Gümüşhane ve civarında milyonlarca yıl öncesine ait fosiller bulunduğunu ilk kez doktora çalışması sırasında belirlediğini söyleyen Prof. Dr. Raif Kandemir, buldukları fosillerin ağaca ait olduğunu kaydetti. Kandemir, "Bunlar 'Jura' paleocoğrafyasına ait ağaçlar. Fosiller üzerinde yaptığımız çalışma devam ediyor.
Fosil ağaçların 160 ile 170 milyon yıllar arasındaki döneme ait olduğunu söyleyen Prof. Dr. Kandemir, "'Jura' dediğiniz zaman insanların ilk aklına gelen Jurassic Park olabilir. Dinozorlarla birlikte aslında aynı zamanda yaşamış bitkilerin fosillerini burada bulabiliyoruz.
Gümüşhane'deki de çok ciddi büyük yapılarda yaklaşık 1 metre çapına ulaşan fosil ağaçları bulabiliyoruz. O yüzden değerli bir bölge. Hem göller açısından rekreasyon anlamında düzenlemeler yapılabilir hem de fosiller açısından yer bilimleri farkındalığını artırmak anlamında bu bölgenin kesinlikle korumaya alınarak bölge turizmine kazandırılması gerekiyor" diye konuştu.
Edire Yaylası'ndaki keşif gezisine katılan Doç. Dr. Coşkun Erüz de, fosillerin bulunduğu bölgedeki göllerin heyelanlarla oluştuğunu kaydetti. Erüz, "Bölge muhteşem bir coğrafya ve çok güzel bir peyzaja sahip, 2 bin 300 metre kota sahip ve çevresi yayla. Flora olarak bakıldığında Alpin çayır denilen yayla bitkileriyle kaplı bir coğrafya ama sulak alan olması dolayısıyla sucul habitata ait bitki ve hayvan türlerini de barındırıyor.Gümüşhane, endemizmi yüksek olan bir bölgemiz.
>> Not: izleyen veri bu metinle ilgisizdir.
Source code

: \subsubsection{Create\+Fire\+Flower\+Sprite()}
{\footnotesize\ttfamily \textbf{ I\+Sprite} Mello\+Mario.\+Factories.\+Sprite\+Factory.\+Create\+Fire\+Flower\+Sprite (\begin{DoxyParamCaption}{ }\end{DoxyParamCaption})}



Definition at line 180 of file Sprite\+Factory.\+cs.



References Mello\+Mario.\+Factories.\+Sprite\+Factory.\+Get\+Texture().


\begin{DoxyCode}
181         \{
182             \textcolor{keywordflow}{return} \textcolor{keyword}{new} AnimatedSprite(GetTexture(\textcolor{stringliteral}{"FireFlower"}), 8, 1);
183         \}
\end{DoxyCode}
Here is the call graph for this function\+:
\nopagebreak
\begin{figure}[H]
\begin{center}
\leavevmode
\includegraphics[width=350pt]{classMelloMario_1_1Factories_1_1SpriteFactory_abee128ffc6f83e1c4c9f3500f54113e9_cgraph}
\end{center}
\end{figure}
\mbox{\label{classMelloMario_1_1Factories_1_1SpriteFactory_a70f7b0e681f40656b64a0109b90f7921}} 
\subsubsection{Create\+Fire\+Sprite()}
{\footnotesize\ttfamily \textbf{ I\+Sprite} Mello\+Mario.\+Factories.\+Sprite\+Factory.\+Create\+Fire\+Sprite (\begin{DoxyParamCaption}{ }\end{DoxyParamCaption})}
Bütüncül bakarsak hem sulak alan, endemizmi yüksek florası ve jeolojik özelliğinden dolayı bu bölgeyi yaklaşık 1000 hektarlık bir saha olarak 'Doğal sit' kapsamında koruma ve kullanma dengesi gözetilerek koruma altına alınması gereken önemli bir ekolojik ve jeolojik değer olarak görüyoruz" ifadelerinde bulundu.